Thank you again for the resource, but I am still unsuccessful. in my application folder...right click OPEN for Libation and it creates Libation 2, and LIbation 3 etc...

i've moved back to attempting a password into Terminal, but neither my amazon/audible or Mac password unlocks anything.

what am i doing wrong?

On Sat, Jun 29, 2024 at 7:28 AM rmcrackan @.***> wrote:

@CLHatch https://github.com/CLHatch Good call. I edited my text above.

— Reply to this email directly, view it on GitHub https://github.com/rmcrackan/Libation/issues/929#issuecomment-2198143040, or unsubscribe https://github.com/notifications/unsubscribe-auth/BJOMN55RFYP5NX73QCXTJDTZJ2R53AVCNFSM6AAAAABJ4VNWZWVHI2DSMVQWIX3LMV43OSLTON2WKQ3PNVWWK3TUHMZDCOJYGE2DGMBUGA . You are receiving this because you authored the thread.Message ID: @.***>

salixh5 commented 4 months ago

@allyally007 You have to do right-click -> open with the Libation.app (the actual application), not with the compressed Zip file that you downloaded. Try to follow the updated instructions in full if you‘re having issues.

@rmcrackan Looks good. With the xattr command there is no sudo, so there‘s no way a user would be prompted to enter their password. There also seems to be a stray backtick at the end of that command in your copy. Good to see these instructions could be incorporated hope it helps some people.
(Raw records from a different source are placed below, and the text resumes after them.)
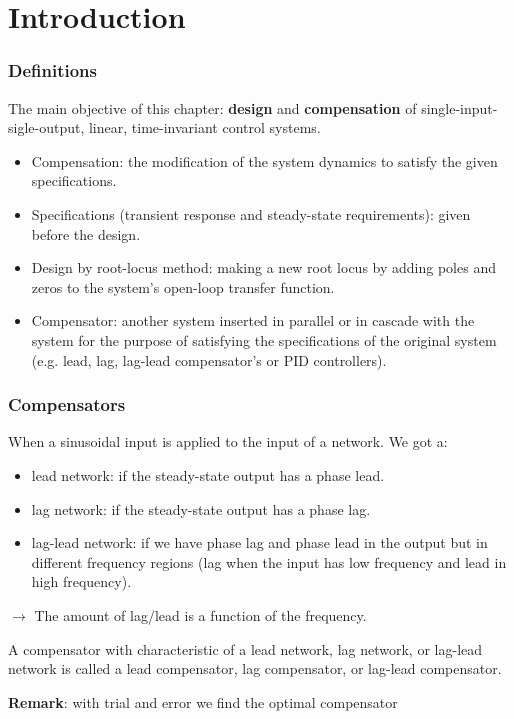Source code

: \section{Introduction}

\begin{frame}
	\frametitle{Definitions}
		The main objective of this chapter: \textbf{design} and \textbf{compensation} of single-input-sigle-output, linear, time-invariant control systems.
		\begin{itemize}
			\item Compensation: the modification of the system dynamics to satisfy the given specifications.
			\item Specifications (transient response and steady-state requirements): given before the design.
			\item Design by root-locus method: making a new root locus by adding poles and zeros to the system's open-loop transfer function.
			\item Compensator: another system inserted in parallel or in cascade with the system for the purpose of satisfying the specifications of the original system (e.g. lead, lag, lag-lead compensator's or PID controllers).
		\end{itemize}
\end{frame}

\begin{frame}
	\frametitle{Compensators}
	When a sinusoidal input is applied to the input of a network. We got a:
	\begin{itemize}
		\item lead network: if the steady-state output has a phase lead.
		\item lag network: if the steady-state output has a phase lag.
		\item lag-lead network: if we have phase lag and phase lead in the output but in different frequency regions (lag when the input has low frequency and lead in high frequency). 
	\end{itemize}
	$\rightarrow$ The amount of lag/lead is a function of the frequency. \vspace{4mm}
	
	A compensator with characteristic of a lead network, lag network, or lag-lead network is called a lead compensator, lag compensator, or lag-lead compensator. 
	
	\textbf{Remark}: with trial and error we find the optimal compensator
\end{frame}

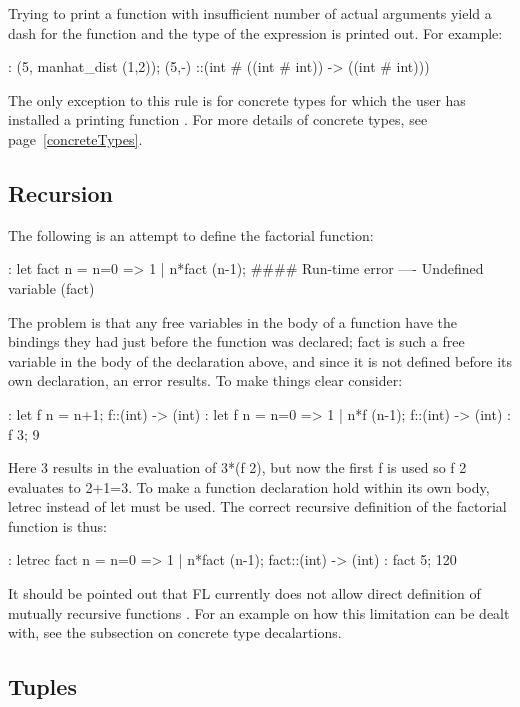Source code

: Trying to print%
%
{} a function with insufficient number of actual arguments
yield a dash for the function and the type of the expression is printed out.
For example:
\begin{hol}
: (5, manhat\_dist (1,2));
(5,-) ::(int # ((int # int)) -> ((int # int)))
\end{hol}
The only exception to this rule is for concrete types
for which the user has installed a printing function%
%
{}.
For more details of concrete types, see page~\ref{concreteTypes}.

\subsection{Recursion}

The following is an attempt to define the factorial function:
\begin{hol}
: let fact n = n=0 => 1 | n*fact (n-1);
#### Run-time error
---- Undefined variable (fact)
\end{hol}
The problem is that any free variables in the body of a function have
the bindings they had
just before the function was declared; fact is such a free variable
in the body of the declaration
above, and since it is not defined before its own declaration, an error
results. To make things
clear consider:
\begin{hol}
: let f n = n+1;
f::(int) -> (int)
: let f n = n=0 => 1 | n*f (n-1);
f::(int) -> (int)
: f 3;
9
\end{hol}
Here 3 results in the evaluation of 3*(f 2), but now the first f is
used so f 2 evaluates to 2+1=3.
To make a function declaration hold within its own body, letrec%
%
{}
instead of let must be used.
The correct recursive%
%
{} definition of the factorial function is thus:
\begin{hol}
: letrec fact n = n=0 => 1 | n*fact (n-1);
fact::(int) -> (int)
: fact 5;
120
\end{hol}

It should be pointed out that FL currently does not allow direct definition
of mutually recursive functions%
%
{}.
For an example on how this limitation can be dealt with, see
the subsection on concrete type decalartions.

\subsection{Tuples}

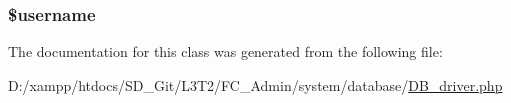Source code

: \subsubsection[{\$username}]{\setlength{\rightskip}{0pt plus 5cm}\$username}\label{class_c_i___d_b__driver_a0eb82aa5f81cf845de4b36cd653c42cf}


The documentation for this class was generated from the following file\+:\begin{DoxyCompactItemize}
\item 
D\+:/xampp/htdocs/\+S\+D\+\_\+\+Git/\+L3\+T2/\+F\+C\+\_\+\+Admin/system/database/\hyperlink{_d_b__driver_8php}{D\+B\+\_\+driver.\+php}\end{DoxyCompactItemize}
rmcrackan commented 4 months ago

@jakob11git Thank you so much again for the help. The version with your latest notes is live -- https://github.com/rmcrackan/Libation/blob/master/Documentation/InstallOnMac.md

salixh5 commented 3 months ago

Not sure if this is the best place for this, but a heads-up that the right-click method that I described above is going away in macOS Sequoia which will be released to end users later this year: https://developer.apple.com/news/?id=saqachfa It seems like another non-Terminal based method to override Gatekeeper (going to "System Settings > Privacy & Security" and clicking a button there), will not be removed, so guidance could be adjusted accordingly after the Sequoia release.